Mas Mércio reconhece que as intervenções do Estado no que se refere à saúde e à educação dos índios ainda são falhas. "Dos 220 povos indígenas no País, 20 têm uma educação sólida e em cerca de cem deles há um esforço para avançar nisso. Mas o restante ainda não é atendido de forma adequada", disse.
A Funai, porém, culpa Estados e municípios. "Desde que a educação passou a ser de responsabilidade de Estados e municípios, ficou muito mais difícil conseguir que uma pequena cidade contrate professores em quantidade suficiente", disse. Há hoje cerca de 5 mil professores indígenas.

Cimi critica meta do governo
Número não condiz com a realidade, diz padre Paulo
Fausto Macedo
"É fantasia de carnaval", reagiu o Conselho Indigenista Missionário (Cimi) à declaração do presidente da Funai sobre a cota de 1 ponto porcentual para ampliação das reservas . "Este senhor (Mércio Pereira Gomes) tem problemas com números", disse padre Paulo Suess, ex-secretário-executivo e hoje assessor teológico do Cimi. "Um por cento é um número aleatório, que não condiz nada com a realidade. Se querem aumentar a área, vamos saber primeiro qual o tamanho das áreas do agronegócio e da soja e quem está ganhando território na Amazônia, por exemplo."
Padre Paulo sustenta que o quadro apresentado pela Funai é bem diferente da realidade. "Porque não tem relação com a gravíssima situação de conflitos e com os territórios reivindicados pelos índios. Não está relacionado nem mesmo à própria Constituição. O critério do 1% é até anticonstitucional, é algo tirado estatisticamente sem fundamento, sem obedecer a critérios antropológicos, sociológicos e humanísticos."
O Cimi contesta também os dados da Funai, inclusive sobre a população indígena. "Ele (Mércio) fala em 450 mil índios no Brasil, mas o censo do IBGE aponta 714 mil índios, é este o registro oficial", alerta padre Paulo. Ele anotou ainda que levantamento do Cimi indica a existência de 841 áreas indígenas, enquanto a Funai registra menos. "Fizemos um levantamento amplo, Estado por Estado, área por área", ressalta o dirigente do Cimi.

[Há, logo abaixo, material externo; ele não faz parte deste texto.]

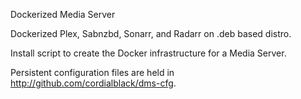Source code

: Dockerized Media Server

Dockerized Plex, Sabnzbd, Sonarr, and Radarr on .deb based distro.

Install script to create the Docker infrastructure 
for a Media Server.

Persistent configuration files are held in http://github.com/cordialblack/dms-cfg.
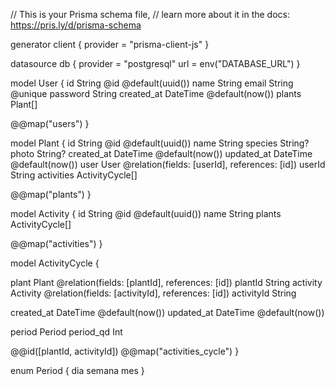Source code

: // This is your Prisma schema file,
// learn more about it in the docs: https://pris.ly/d/prisma-schema

generator client {
  provider = "prisma-client-js"
}

datasource db {
  provider = "postgresql"
  url      = env("DATABASE_URL")
}

model User {
  id         String   @id @default(uuid())
  name       String
  email      String   @unique
  password   String
  created_at DateTime @default(now())
  plants     Plant[]

  @@map("users")
}

model Plant {
  id         String          @id @default(uuid())
  name       String
  species    String?
  photo      String?
  created_at DateTime        @default(now())
  updated_at DateTime        @default(now())
  user       User            @relation(fields: [userId], references: [id])
  userId     String
  activities ActivityCycle[]

  @@map("plants")
}

model Activity {
  id     String          @id @default(uuid())
  name   String
  plants ActivityCycle[]

  @@map("activities")
}

model ActivityCycle {

  plant      Plant    @relation(fields: [plantId], references: [id])
  plantId    String
  activity   Activity @relation(fields: [activityId], references: [id])
  activityId String

  created_at DateTime @default(now())
  updated_at DateTime @default(now())

  period    Period
  period_qd Int

  @@id([plantId, activityId])
  @@map("activities_cycle")
}

enum Period {
  dia
  semana
  mes
}
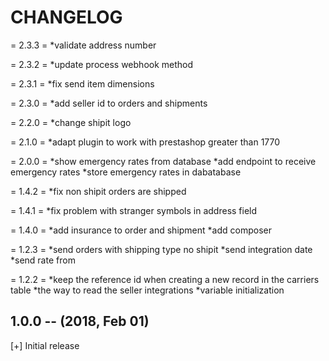 # CHANGELOG
= 2.3.3 =
*validate address number

= 2.3.2 =
*update process webhook method

= 2.3.1 =
*fix send item dimensions

= 2.3.0 =
*add seller id to orders and shipments

= 2.2.0 =
*change shipit logo

= 2.1.0 =
*adapt plugin to work with prestashop greater than 1770

= 2.0.0 =
*show emergency rates from database
*add endpoint to receive emergency rates
*store emergency rates in dabatabase

= 1.4.2 =
*fix non shipit orders are shipped

= 1.4.1 =
*fix problem with  stranger symbols in address field

= 1.4.0 =
*add insurance to order and shipment
*add composer

= 1.2.3 =
*send orders with shipping type no shipit
*send integration date
*send rate from

= 1.2.2 =
*keep the reference id when creating a new record in the carriers table
*the way to read the seller integrations
*variable initialization

## 1.0.0 -- (2018, Feb 01)
[+] Initial release
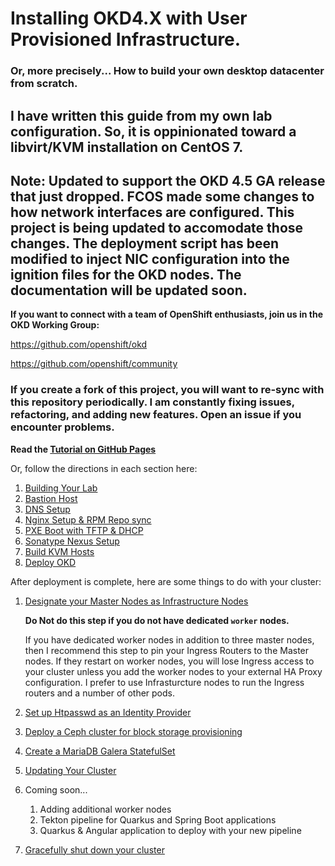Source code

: # Installing OKD4.X with User Provisioned Infrastructure.

### Or, more precisely...  How to build your own desktop datacenter from scratch.

## I have written this guide from my own lab configuration.  So, it is oppinionated toward a libvirt/KVM installation on CentOS 7.

## Note: Updated to support the OKD 4.5 GA release that just dropped.  FCOS made some changes to how network interfaces are configured.  This project is being updated to accomodate those changes.  The deployment script has been modified to inject NIC configuration into the ignition files for the OKD nodes.  The documentation will be updated soon.

__If you want to connect with a team of OpenShift enthusiasts, join us in the OKD Working Group:__

https://github.com/openshift/okd

https://github.com/openshift/community

### If you create a fork of this project, you will want to re-sync with this repository periodically.  I am constantly fixing issues, refactoring, and adding new features.  Open an issue if you encounter problems.

__Read the [Tutorial on GitHub Pages](https://cgruver.github.io/okd4-upi-lab-setup/)__

Or, follow the directions in each section here:

1. [Building Your Lab](docs/index.md)
1. [Bastion Host](docs/pages/Bastion.md)
1. [DNS Setup](docs/pages/DNS_Config.md)
1. [Nginx Setup & RPM Repo sync](docs/pages/Nginx_Config.md)
1. [PXE Boot with TFTP & DHCP](docs/pages/DHCP.md)
1. [Sonatype Nexus Setup](docs/pages/Nexus_Config.md)
1. [Build KVM Hosts](docs/pages/Deploy_KVM_Host.md)
1. [Deploy OKD](docs/pages/DeployOKD.md)

After deployment is complete, here are some things to do with your cluster:

1. [Designate your Master Nodes as Infrastructure Nodes](InfraNodes.md)

    __Do Not do this step if you do not have dedicated `worker` nodes.__

    If you have dedicated worker nodes in addition to three master nodes, then I recommend this step to pin your Ingress Routers to the Master nodes.  If they restart on worker nodes, you will lose Ingress access to your cluster unless you add the worker nodes to your external HA Proxy configuration.  I prefer to use Infrasturcture nodes to run the Ingress routers and a number of other pods.

1. [Set up Htpasswd as an Identity Provider](docs/pages/HtPasswd.md)
1. [Deploy a Ceph cluster for block storage provisioning](docs/pages/Ceph.md)
1. [Create a MariaDB Galera StatefulSet](docs/pages/MariaDB.md)
1. [Updating Your Cluster](docs/pages/UpdateOKD.md)
1. Coming soon...  
    1. Adding additional worker nodes
    1. Tekton pipeline for Quarkus and Spring Boot applications
    1. Quarkus & Angular application to deploy with your new pipeline
1. [Gracefully shut down your cluster](docs/pages/ShuttingDown.md)
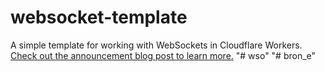 # websocket-template

A simple template for working with WebSockets in Cloudflare Workers. [Check out the announcement blog post to learn more.](https://blog.cloudflare.com/introducing-websockets-in-workers/)
"# wso" 
"# bron_e" 
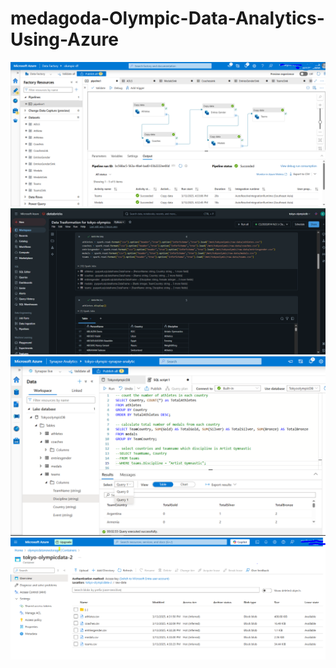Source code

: # medagoda-Olympic-Data-Analytics-Using-Azure

![Logo](./images/1.PNG)
![Logo](./images/2.PNG)
![Logo](./images/3.PNG)
![Logo](./images/4.PNG)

Segundo padre Paulo, apenas 30% das áreas indígenas têm procedimento concluído, com registro e homologação. "Setenta por cento das reservas sofrem com invasões, são territórios com pendências. A situação é bastante grave, daí os conflitos no Mato Grosso do Sul, onde há superpopulação em área insuficiente. Todas as áreas são muito pequenas e a população está crescendo."
Dados do Cimi mostram que, no ano passado, ocorreram 38 assassinatos de índios, 6 em conflitos diretos com jagunços e com a polícia, outros por choques provocados pela não demarcação das terras. "São áreas que não receberam nenhuma providência oficial, nem sequer tiveram processo de identificação iniciado", protesta padre Paulo. "São índios jogados em áreas informais, não reconhecidas. Falta vontade de demarcar."